THE DATA:
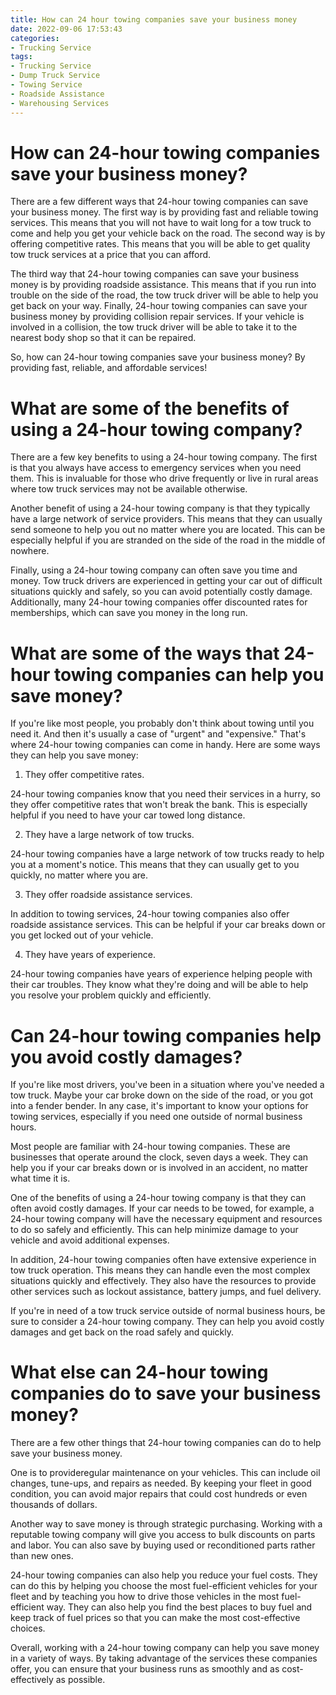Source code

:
 ```yaml
---
title: How can 24 hour towing companies save your business money
date: 2022-09-06 17:53:43
categories:
- Trucking Service
tags:
- Trucking Service
- Dump Truck Service
- Towing Service
- Roadside Assistance
- Warehousing Services
---
```



#  How can 24-hour towing companies save your business money?

There are a few different ways that 24-hour towing companies can save your business money. The first way is by providing fast and reliable towing services. This means that you will not have to wait long for a tow truck to come and help you get your vehicle back on the road. The second way is by offering competitive rates. This means that you will be able to get quality tow truck services at a price that you can afford.

The third way that 24-hour towing companies can save your business money is by providing roadside assistance. This means that if you run into trouble on the side of the road, the tow truck driver will be able to help you get back on your way. Finally, 24-hour towing companies can save your business money by providing collision repair services. If your vehicle is involved in a collision, the tow truck driver will be able to take it to the nearest body shop so that it can be repaired.

So, how can 24-hour towing companies save your business money? By providing fast, reliable, and affordable services!

#  What are some of the benefits of using a 24-hour towing company?

There are a few key benefits to using a 24-hour towing company. The first is that you always have access to emergency services when you need them. This is invaluable for those who drive frequently or live in rural areas where tow truck services may not be available otherwise.

Another benefit of using a 24-hour towing company is that they typically have a large network of service providers. This means that they can usually send someone to help you out no matter where you are located. This can be especially helpful if you are stranded on the side of the road in the middle of nowhere.

Finally, using a 24-hour towing company can often save you time and money. Tow truck drivers are experienced in getting your car out of difficult situations quickly and safely, so you can avoid potentially costly damage. Additionally, many 24-hour towing companies offer discounted rates for memberships, which can save you money in the long run.

#  What are some of the ways that 24-hour towing companies can help you save money?

If you're like most people, you probably don't think about towing until you need it. And then it's usually a case of "urgent" and "expensive." That's where 24-hour towing companies can come in handy. Here are some ways they can help you save money:

1. They offer competitive rates.

24-hour towing companies know that you need their services in a hurry, so they offer competitive rates that won't break the bank. This is especially helpful if you need to have your car towed long distance.

2. They have a large network of tow trucks.

24-hour towing companies have a large network of tow trucks ready to help you at a moment's notice. This means that they can usually get to you quickly, no matter where you are.

3. They offer roadside assistance services.

In addition to towing services, 24-hour towing companies also offer roadside assistance services. This can be helpful if your car breaks down or you get locked out of your vehicle.

4. They have years of experience.

24-hour towing companies have years of experience helping people with their car troubles. They know what they're doing and will be able to help you resolve your problem quickly and efficiently.

#  Can 24-hour towing companies help you avoid costly damages?

If you're like most drivers, you've been in a situation where you've needed a tow truck. Maybe your car broke down on the side of the road, or you got into a fender bender. In any case, it's important to know your options for towing services, especially if you need one outside of normal business hours.

Most people are familiar with 24-hour towing companies. These are businesses that operate around the clock, seven days a week. They can help you if your car breaks down or is involved in an accident, no matter what time it is.

One of the benefits of using a 24-hour towing company is that they can often avoid costly damages. If your car needs to be towed, for example, a 24-hour towing company will have the necessary equipment and resources to do so safely and efficiently. This can help minimize damage to your vehicle and avoid additional expenses.

In addition, 24-hour towing companies often have extensive experience in tow truck operation. This means they can handle even the most complex situations quickly and effectively. They also have the resources to provide other services such as lockout assistance, battery jumps, and fuel delivery.

If you're in need of a tow truck service outside of normal business hours, be sure to consider a 24-hour towing company. They can help you avoid costly damages and get back on the road safely and quickly.

#  What else can 24-hour towing companies do to save your business money?

There are a few other things that 24-hour towing companies can do to help save your business money. 

One is to provideregular maintenance on your vehicles. This can include oil changes, tune-ups, and repairs as needed. By keeping your fleet in good condition, you can avoid major repairs that could cost hundreds or even thousands of dollars.

Another way to save money is through strategic purchasing. Working with a reputable towing company will give you access to bulk discounts on parts and labor. You can also save by buying used or reconditioned parts rather than new ones.

24-hour towing companies can also help you reduce your fuel costs. They can do this by helping you choose the most fuel-efficient vehicles for your fleet and by teaching you how to drive those vehicles in the most fuel-efficient way. They can also help you find the best places to buy fuel and keep track of fuel prices so that you can make the most cost-effective choices.

Overall, working with a 24-hour towing company can help you save money in a variety of ways. By taking advantage of the services these companies offer, you can ensure that your business runs as smoothly and as cost-effectively as possible.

TASK PROMPT: Please transcribe exactly the lines above from the line that has "you save money?" up to and including the line that has "If you're like most drivers, you've"; no other line belongs in the answer.

TASK RESULT:
#  What are some of the ways that 24-hour towing companies can help you save money?

If you're like most people, you probably don't think about towing until you need it. And then it's usually a case of "urgent" and "expensive." That's where 24-hour towing companies can come in handy. Here are some ways they can help you save money:

1. They offer competitive rates.

24-hour towing companies know that you need their services in a hurry, so they offer competitive rates that won't break the bank. This is especially helpful if you need to have your car towed long distance.

2. They have a large network of tow trucks.

24-hour towing companies have a large network of tow trucks ready to help you at a moment's notice. This means that they can usually get to you quickly, no matter where you are.

3. They offer roadside assistance services.

In addition to towing services, 24-hour towing companies also offer roadside assistance services. This can be helpful if your car breaks down or you get locked out of your vehicle.

4. They have years of experience.

24-hour towing companies have years of experience helping people with their car troubles. They know what they're doing and will be able to help you resolve your problem quickly and efficiently.

#  Can 24-hour towing companies help you avoid costly damages?

If you're like most drivers, you've been in a situation where you've needed a tow truck. Maybe your car broke down on the side of the road, or you got into a fender bender. In any case, it's important to know your options for towing services, especially if you need one outside of normal business hours.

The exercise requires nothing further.